### WHAT THE TASK ASKS
Pull out every line below holding the word "latest".

### INFORMATION SUPPLIED
┄┄┄┄┄┄

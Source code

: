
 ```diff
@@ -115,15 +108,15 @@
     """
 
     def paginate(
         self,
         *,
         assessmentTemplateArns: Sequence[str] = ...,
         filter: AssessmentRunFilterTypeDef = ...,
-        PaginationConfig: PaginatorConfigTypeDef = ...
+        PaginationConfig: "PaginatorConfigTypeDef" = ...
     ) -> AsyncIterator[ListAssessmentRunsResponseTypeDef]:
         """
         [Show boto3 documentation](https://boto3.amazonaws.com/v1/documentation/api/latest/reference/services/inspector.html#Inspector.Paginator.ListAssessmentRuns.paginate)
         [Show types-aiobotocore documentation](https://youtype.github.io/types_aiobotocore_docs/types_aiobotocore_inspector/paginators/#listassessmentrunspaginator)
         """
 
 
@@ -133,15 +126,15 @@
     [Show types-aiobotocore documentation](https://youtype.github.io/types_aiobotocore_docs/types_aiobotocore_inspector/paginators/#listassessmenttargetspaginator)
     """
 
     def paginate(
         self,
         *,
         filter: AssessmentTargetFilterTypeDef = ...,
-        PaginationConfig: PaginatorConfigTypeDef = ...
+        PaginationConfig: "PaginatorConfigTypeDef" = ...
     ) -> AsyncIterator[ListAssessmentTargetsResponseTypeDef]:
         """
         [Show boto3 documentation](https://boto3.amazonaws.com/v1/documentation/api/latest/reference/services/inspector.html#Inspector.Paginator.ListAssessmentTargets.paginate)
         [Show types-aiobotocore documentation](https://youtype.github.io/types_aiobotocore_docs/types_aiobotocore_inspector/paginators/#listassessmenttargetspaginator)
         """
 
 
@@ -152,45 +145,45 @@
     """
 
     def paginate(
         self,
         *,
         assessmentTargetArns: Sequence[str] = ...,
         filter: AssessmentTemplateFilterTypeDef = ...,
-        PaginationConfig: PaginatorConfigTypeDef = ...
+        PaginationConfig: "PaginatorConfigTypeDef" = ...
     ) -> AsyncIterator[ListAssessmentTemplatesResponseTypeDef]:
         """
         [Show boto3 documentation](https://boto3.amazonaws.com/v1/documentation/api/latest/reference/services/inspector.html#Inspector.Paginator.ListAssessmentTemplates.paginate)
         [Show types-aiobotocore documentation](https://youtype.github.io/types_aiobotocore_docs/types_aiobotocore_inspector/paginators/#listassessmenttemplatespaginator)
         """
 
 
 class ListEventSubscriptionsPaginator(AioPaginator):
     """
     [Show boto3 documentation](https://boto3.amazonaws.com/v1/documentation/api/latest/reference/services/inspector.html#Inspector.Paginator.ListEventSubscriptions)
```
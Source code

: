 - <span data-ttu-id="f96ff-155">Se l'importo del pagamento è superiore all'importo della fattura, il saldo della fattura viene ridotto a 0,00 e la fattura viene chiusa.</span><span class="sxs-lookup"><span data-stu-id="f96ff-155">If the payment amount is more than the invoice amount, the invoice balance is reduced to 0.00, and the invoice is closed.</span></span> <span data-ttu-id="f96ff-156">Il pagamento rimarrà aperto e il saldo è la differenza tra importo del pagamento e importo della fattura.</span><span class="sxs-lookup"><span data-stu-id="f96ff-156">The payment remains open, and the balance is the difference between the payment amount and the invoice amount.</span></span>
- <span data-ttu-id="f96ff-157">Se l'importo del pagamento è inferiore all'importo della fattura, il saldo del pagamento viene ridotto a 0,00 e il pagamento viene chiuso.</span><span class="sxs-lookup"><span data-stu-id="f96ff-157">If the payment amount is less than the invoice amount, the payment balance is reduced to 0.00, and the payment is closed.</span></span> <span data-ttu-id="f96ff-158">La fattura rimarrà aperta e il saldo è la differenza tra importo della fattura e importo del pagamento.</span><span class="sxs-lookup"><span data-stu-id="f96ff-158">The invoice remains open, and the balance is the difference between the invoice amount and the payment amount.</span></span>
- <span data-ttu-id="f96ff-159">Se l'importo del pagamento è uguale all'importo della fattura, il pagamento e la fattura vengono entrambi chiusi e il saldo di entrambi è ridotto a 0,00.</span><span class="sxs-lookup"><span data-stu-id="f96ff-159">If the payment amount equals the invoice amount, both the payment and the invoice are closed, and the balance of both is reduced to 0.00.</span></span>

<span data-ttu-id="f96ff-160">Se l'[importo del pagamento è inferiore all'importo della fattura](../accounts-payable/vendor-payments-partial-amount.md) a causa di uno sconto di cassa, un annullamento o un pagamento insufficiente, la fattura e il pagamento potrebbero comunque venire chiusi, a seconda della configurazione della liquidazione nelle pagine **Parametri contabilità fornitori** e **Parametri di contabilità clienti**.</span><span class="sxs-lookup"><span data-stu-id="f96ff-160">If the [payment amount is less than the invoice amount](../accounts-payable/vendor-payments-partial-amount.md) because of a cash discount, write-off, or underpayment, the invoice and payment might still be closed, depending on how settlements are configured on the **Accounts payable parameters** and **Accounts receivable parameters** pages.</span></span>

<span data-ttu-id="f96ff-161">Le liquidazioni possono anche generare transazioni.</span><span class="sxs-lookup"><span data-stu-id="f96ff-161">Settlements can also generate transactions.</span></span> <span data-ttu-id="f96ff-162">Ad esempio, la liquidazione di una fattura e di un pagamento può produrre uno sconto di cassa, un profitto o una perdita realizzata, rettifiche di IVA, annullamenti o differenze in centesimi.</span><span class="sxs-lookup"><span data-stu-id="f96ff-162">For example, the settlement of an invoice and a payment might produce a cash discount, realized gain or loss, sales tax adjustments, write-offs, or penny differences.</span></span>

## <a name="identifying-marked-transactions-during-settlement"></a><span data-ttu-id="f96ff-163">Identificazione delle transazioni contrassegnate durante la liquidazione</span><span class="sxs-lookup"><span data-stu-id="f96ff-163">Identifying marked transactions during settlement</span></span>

┄┄┄┄┄┄

### SOLUTION BELOW
         [Show boto3 documentation](https://boto3.amazonaws.com/v1/documentation/api/latest/reference/services/inspector.html#Inspector.Paginator.ListAssessmentRuns.paginate)
         [Show boto3 documentation](https://boto3.amazonaws.com/v1/documentation/api/latest/reference/services/inspector.html#Inspector.Paginator.ListAssessmentTargets.paginate)
         [Show boto3 documentation](https://boto3.amazonaws.com/v1/documentation/api/latest/reference/services/inspector.html#Inspector.Paginator.ListAssessmentTemplates.paginate)
     [Show boto3 documentation](https://boto3.amazonaws.com/v1/documentation/api/latest/reference/services/inspector.html#Inspector.Paginator.ListEventSubscriptions)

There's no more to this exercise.